[What you should do] Each line containing the string "includegraphics" should be copied out of the entries.

[Input for this task]
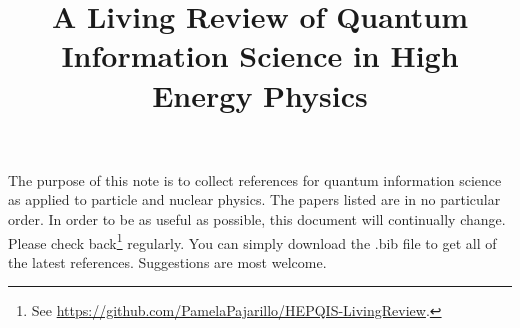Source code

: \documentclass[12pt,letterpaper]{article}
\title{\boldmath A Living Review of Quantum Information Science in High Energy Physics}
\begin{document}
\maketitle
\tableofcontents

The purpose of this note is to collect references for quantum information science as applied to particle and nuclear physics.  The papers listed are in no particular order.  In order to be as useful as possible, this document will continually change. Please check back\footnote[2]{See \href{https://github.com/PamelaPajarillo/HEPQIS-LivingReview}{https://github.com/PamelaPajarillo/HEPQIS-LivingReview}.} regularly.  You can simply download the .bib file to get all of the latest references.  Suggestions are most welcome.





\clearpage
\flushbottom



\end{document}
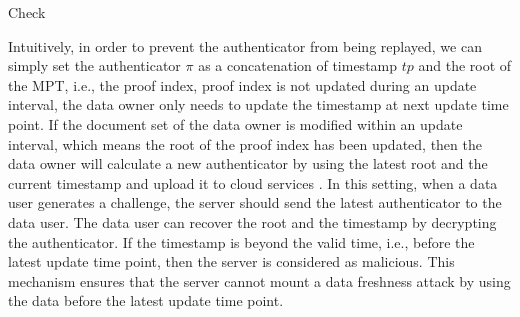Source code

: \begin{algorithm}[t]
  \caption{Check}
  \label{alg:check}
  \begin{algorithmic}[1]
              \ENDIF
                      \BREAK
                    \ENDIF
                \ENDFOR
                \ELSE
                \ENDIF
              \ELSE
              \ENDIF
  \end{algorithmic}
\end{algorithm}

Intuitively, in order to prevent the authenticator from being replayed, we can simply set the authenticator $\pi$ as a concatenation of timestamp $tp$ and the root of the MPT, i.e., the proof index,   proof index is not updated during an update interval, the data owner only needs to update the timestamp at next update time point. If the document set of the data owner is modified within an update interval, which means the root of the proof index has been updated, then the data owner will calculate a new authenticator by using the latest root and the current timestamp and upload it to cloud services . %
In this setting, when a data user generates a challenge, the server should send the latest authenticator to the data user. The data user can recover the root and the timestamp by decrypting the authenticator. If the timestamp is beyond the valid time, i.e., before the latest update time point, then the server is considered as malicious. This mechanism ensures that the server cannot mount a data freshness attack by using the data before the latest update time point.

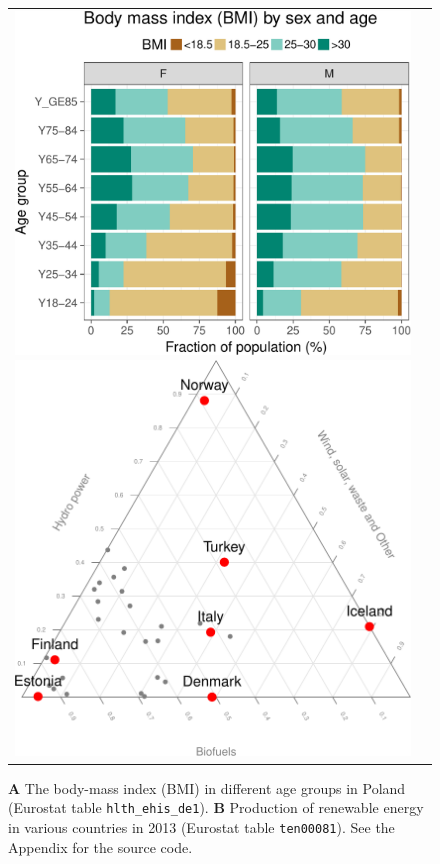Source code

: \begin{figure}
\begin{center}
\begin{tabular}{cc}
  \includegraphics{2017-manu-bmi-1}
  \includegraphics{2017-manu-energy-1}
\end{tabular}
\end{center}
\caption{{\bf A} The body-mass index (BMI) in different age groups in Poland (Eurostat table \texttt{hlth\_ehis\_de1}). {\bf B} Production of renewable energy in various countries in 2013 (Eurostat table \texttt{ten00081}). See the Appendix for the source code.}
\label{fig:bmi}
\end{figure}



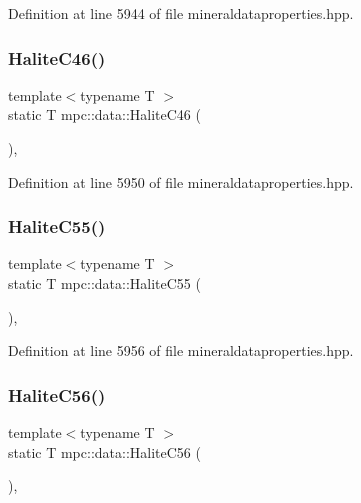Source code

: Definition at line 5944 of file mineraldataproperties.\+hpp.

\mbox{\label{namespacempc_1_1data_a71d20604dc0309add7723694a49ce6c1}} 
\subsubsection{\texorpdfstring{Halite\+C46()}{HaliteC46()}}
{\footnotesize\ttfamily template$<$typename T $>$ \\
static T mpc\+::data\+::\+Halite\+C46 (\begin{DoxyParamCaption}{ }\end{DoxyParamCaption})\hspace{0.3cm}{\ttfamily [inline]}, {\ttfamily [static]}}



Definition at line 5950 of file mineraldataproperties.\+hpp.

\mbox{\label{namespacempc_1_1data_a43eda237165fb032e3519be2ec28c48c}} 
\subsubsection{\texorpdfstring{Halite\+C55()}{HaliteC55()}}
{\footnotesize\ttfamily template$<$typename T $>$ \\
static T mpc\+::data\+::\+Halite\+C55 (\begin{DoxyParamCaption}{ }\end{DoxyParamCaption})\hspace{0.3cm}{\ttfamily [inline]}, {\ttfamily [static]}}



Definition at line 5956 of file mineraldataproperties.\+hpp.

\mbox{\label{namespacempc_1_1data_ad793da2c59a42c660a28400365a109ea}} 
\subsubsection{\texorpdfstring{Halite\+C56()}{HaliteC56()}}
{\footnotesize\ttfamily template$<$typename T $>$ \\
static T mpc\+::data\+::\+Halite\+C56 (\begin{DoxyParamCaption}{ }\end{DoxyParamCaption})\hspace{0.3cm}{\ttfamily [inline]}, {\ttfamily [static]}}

* * *

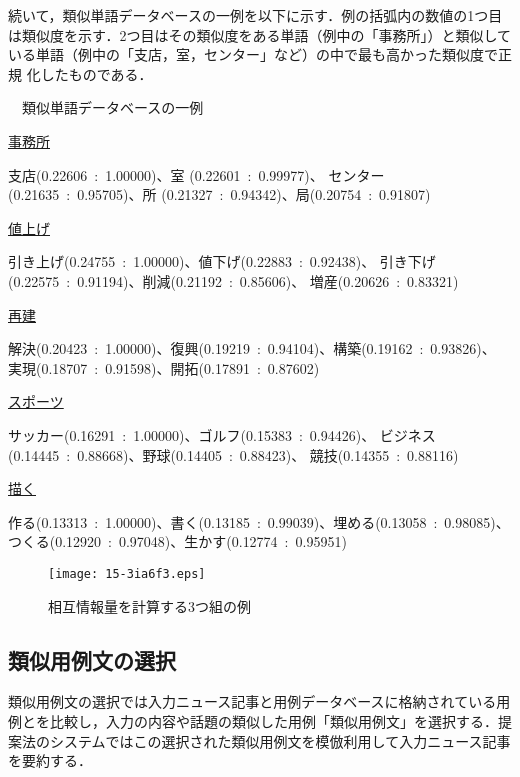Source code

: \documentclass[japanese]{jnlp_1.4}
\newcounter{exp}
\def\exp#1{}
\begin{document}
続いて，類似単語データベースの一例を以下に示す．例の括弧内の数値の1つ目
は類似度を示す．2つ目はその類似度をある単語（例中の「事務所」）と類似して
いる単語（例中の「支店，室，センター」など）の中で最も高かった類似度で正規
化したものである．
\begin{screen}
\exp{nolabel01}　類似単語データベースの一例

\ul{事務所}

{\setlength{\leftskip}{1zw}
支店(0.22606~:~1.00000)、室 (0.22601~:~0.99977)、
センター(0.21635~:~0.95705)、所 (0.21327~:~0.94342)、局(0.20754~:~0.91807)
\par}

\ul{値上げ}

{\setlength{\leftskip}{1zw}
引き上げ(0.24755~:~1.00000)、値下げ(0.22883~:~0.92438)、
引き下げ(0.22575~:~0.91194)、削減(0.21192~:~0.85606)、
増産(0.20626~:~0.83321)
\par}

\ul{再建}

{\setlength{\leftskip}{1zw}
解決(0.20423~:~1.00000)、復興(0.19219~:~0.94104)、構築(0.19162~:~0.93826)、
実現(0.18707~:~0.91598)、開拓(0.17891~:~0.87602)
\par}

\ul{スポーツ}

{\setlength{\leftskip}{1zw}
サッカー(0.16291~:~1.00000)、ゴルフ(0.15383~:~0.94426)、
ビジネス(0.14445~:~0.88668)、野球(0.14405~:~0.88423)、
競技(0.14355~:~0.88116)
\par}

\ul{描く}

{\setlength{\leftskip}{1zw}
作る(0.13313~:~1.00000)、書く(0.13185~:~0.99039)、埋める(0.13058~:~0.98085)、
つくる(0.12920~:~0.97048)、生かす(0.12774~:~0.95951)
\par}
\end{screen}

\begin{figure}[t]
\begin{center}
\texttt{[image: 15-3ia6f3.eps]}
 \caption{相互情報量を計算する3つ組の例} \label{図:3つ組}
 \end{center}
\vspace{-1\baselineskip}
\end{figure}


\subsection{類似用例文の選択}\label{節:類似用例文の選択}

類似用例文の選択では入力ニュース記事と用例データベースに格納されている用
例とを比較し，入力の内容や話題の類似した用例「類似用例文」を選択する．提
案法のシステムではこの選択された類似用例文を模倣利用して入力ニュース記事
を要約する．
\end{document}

[Task solution]
  \includegraphics{2017-manu-bmi-1}
  \includegraphics{2017-manu-energy-1}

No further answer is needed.